Those lines of the data that hold the word "might" are to be copied out.

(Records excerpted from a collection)
______________________________

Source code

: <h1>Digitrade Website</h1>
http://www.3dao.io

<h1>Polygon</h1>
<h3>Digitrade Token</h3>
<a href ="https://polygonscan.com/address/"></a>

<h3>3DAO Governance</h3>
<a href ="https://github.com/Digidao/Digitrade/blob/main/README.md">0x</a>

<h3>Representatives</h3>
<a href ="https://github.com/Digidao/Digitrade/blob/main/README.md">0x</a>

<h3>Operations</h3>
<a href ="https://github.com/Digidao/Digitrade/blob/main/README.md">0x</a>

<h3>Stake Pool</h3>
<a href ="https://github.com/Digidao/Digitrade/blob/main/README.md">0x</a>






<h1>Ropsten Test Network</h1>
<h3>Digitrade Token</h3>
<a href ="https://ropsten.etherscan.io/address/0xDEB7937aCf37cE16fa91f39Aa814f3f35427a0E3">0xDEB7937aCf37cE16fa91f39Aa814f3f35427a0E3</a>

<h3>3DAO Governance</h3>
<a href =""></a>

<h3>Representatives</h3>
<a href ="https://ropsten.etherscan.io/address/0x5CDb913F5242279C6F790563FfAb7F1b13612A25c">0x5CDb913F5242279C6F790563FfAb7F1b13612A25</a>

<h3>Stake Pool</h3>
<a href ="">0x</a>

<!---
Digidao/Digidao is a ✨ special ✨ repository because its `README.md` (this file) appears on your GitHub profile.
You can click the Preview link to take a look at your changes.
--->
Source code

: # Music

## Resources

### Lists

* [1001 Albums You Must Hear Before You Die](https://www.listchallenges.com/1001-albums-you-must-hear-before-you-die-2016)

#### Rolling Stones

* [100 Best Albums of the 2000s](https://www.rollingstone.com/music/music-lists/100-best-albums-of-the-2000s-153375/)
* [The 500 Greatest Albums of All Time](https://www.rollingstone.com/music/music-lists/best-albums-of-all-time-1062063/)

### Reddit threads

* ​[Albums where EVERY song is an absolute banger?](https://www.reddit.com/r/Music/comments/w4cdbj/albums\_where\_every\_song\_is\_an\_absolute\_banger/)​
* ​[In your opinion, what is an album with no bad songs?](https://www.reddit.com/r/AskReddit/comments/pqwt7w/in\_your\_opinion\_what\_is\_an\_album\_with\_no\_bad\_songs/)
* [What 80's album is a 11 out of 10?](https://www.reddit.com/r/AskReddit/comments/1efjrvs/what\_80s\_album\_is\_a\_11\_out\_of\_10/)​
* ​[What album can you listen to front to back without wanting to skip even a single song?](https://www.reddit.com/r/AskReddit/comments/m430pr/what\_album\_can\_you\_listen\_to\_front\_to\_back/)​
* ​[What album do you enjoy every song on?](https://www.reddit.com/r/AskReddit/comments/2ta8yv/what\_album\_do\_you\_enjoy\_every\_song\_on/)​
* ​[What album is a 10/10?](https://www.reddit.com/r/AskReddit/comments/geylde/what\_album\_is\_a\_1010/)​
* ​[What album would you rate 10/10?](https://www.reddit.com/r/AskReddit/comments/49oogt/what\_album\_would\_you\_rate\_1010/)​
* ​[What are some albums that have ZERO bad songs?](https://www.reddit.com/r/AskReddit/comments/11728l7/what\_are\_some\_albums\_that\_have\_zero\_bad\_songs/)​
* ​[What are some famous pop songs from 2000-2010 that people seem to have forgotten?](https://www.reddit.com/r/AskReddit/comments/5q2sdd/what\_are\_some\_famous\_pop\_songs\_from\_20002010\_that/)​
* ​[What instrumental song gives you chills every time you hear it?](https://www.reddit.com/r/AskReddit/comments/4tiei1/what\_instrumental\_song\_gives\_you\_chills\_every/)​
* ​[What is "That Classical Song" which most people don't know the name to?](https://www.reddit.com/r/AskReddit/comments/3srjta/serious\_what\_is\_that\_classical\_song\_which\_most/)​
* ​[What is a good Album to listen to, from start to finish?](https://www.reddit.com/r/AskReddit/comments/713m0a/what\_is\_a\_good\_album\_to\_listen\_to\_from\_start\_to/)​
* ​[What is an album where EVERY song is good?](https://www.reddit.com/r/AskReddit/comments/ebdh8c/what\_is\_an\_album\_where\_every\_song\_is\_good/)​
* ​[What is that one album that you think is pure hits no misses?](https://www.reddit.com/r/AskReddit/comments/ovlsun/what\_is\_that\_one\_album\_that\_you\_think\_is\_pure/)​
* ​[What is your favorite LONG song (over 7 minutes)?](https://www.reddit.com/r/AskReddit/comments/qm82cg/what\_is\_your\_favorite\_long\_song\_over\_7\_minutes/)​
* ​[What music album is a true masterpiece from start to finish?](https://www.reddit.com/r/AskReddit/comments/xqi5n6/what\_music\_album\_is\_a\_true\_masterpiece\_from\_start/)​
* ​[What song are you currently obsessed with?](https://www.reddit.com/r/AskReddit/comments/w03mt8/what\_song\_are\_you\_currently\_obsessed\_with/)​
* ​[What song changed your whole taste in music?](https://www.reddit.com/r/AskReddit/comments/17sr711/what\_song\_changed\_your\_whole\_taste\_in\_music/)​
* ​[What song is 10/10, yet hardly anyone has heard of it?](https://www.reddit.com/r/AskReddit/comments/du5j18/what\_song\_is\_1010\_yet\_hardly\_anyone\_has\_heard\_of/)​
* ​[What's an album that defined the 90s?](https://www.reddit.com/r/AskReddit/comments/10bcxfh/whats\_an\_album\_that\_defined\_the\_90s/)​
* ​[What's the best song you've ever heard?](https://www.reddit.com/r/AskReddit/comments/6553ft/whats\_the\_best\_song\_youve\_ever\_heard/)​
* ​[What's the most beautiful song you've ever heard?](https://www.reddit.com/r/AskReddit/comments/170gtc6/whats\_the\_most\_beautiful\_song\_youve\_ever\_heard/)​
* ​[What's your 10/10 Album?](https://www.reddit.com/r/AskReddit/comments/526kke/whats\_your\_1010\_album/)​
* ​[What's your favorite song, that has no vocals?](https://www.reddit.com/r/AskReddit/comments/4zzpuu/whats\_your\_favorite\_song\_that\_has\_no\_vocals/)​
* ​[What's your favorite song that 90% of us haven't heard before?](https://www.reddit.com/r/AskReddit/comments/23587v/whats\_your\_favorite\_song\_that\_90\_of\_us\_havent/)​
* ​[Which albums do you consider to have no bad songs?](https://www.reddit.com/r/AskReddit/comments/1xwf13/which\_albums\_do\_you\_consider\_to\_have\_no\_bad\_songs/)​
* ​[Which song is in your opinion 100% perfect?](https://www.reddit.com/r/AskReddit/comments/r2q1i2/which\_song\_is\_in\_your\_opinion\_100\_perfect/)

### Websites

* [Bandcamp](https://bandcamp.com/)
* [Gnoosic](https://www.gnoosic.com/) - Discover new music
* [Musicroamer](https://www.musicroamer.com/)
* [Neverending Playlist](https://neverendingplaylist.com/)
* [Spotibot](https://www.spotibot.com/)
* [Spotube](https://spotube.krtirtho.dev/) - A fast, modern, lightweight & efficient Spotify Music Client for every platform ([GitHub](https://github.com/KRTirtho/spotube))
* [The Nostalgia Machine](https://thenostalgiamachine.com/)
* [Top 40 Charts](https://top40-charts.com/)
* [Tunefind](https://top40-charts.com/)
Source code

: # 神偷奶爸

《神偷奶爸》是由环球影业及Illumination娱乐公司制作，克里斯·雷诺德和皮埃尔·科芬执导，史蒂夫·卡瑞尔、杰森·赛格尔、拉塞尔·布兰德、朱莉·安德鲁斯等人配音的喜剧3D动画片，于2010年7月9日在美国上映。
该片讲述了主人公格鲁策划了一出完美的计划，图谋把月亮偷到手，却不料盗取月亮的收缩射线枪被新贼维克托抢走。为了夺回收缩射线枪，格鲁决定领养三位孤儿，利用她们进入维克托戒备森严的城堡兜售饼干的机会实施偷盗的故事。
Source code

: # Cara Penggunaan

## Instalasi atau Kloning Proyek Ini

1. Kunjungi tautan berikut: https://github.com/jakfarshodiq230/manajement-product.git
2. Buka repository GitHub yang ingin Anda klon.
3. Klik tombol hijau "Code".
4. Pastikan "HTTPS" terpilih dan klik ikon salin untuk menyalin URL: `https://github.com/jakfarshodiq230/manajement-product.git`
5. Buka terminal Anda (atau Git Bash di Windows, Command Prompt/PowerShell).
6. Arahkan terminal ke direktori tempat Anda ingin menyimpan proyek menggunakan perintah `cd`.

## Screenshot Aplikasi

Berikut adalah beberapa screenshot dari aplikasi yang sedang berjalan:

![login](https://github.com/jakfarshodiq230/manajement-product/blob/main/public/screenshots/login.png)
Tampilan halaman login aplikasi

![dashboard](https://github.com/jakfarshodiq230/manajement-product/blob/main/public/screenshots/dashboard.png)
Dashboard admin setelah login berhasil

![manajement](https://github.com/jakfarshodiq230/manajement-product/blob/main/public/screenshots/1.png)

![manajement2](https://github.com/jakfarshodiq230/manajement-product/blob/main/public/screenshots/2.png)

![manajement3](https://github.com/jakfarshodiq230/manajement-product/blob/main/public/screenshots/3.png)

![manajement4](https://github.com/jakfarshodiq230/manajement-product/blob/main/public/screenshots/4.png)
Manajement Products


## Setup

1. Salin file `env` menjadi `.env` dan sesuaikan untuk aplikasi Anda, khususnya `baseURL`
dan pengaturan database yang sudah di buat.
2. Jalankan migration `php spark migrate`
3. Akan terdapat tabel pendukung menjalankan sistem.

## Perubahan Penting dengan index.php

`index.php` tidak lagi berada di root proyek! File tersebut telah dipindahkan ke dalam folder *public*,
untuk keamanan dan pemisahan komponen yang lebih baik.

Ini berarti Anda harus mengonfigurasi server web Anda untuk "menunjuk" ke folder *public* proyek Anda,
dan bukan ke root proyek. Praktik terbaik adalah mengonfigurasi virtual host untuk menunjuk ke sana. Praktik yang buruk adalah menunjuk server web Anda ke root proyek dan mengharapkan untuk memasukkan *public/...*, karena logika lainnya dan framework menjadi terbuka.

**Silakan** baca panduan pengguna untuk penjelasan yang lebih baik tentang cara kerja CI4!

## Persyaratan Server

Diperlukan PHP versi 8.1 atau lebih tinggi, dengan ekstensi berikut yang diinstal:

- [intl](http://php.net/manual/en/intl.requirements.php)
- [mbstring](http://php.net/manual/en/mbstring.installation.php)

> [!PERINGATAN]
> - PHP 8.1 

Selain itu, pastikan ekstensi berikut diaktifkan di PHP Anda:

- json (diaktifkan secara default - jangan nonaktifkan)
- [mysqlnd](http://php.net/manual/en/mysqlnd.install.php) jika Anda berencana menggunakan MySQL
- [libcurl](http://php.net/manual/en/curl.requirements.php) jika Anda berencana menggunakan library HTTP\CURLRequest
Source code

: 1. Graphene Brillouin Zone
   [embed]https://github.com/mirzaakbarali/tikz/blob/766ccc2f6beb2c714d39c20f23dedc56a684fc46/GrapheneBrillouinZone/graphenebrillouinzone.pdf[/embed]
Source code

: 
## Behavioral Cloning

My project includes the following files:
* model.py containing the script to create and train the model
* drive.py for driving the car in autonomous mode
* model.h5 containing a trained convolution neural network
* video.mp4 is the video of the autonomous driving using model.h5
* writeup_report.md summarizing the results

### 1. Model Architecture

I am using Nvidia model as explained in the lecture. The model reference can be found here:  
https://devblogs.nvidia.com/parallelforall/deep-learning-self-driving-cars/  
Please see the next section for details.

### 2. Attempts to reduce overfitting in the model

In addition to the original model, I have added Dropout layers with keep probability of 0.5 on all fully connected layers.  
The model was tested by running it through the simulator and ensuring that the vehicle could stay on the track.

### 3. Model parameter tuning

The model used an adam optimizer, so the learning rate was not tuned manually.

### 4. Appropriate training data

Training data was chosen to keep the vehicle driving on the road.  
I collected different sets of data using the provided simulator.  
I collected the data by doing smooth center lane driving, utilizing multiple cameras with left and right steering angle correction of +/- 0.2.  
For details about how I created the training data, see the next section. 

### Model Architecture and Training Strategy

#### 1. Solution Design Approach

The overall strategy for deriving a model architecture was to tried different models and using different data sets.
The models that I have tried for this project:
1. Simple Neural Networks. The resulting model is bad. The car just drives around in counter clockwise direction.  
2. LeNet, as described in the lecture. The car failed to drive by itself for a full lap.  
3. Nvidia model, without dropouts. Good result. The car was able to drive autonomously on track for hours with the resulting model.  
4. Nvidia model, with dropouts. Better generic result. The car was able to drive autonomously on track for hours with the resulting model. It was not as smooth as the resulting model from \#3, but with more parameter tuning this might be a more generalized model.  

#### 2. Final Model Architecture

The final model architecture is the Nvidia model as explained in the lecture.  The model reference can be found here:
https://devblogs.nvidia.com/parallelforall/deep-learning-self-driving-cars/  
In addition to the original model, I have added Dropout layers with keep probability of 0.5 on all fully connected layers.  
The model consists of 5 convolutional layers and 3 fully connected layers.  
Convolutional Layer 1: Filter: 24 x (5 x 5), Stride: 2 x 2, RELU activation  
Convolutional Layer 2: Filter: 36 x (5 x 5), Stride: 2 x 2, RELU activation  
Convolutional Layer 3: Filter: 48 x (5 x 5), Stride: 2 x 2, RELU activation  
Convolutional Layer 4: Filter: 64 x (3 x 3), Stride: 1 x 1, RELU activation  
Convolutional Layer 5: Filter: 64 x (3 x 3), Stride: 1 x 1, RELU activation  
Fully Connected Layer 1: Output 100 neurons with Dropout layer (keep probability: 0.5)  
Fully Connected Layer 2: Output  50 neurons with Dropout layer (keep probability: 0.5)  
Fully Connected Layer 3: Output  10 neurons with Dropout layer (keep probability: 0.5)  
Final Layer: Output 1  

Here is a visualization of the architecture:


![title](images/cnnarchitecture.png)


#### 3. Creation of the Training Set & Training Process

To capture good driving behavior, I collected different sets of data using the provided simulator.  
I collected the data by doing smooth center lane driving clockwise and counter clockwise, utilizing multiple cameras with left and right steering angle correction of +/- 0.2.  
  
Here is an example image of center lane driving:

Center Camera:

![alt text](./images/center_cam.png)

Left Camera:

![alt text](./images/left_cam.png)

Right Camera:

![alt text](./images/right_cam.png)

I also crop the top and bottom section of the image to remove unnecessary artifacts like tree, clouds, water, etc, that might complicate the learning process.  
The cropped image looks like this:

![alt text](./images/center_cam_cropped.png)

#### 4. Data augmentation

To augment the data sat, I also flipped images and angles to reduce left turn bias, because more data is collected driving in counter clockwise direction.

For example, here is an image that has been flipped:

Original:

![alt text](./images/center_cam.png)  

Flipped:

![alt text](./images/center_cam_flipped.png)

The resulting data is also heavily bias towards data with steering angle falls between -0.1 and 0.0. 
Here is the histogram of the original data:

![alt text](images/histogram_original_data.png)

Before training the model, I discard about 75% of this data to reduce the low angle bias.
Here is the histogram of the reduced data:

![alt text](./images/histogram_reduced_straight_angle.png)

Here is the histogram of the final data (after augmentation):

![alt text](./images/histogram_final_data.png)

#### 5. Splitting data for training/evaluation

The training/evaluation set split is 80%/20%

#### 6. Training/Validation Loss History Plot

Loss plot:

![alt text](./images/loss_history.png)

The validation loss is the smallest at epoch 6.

______________________________

# Answer space
4. Nvidia model, with dropouts. Better generic result. The car was able to drive autonomously on track for hours with the resulting model. It was not as smooth as the resulting model from \#3, but with more parameter tuning this might be a more generalized model.  
I also crop the top and bottom section of the image to remove unnecessary artifacts like tree, clouds, water, etc, that might complicate the learning process.  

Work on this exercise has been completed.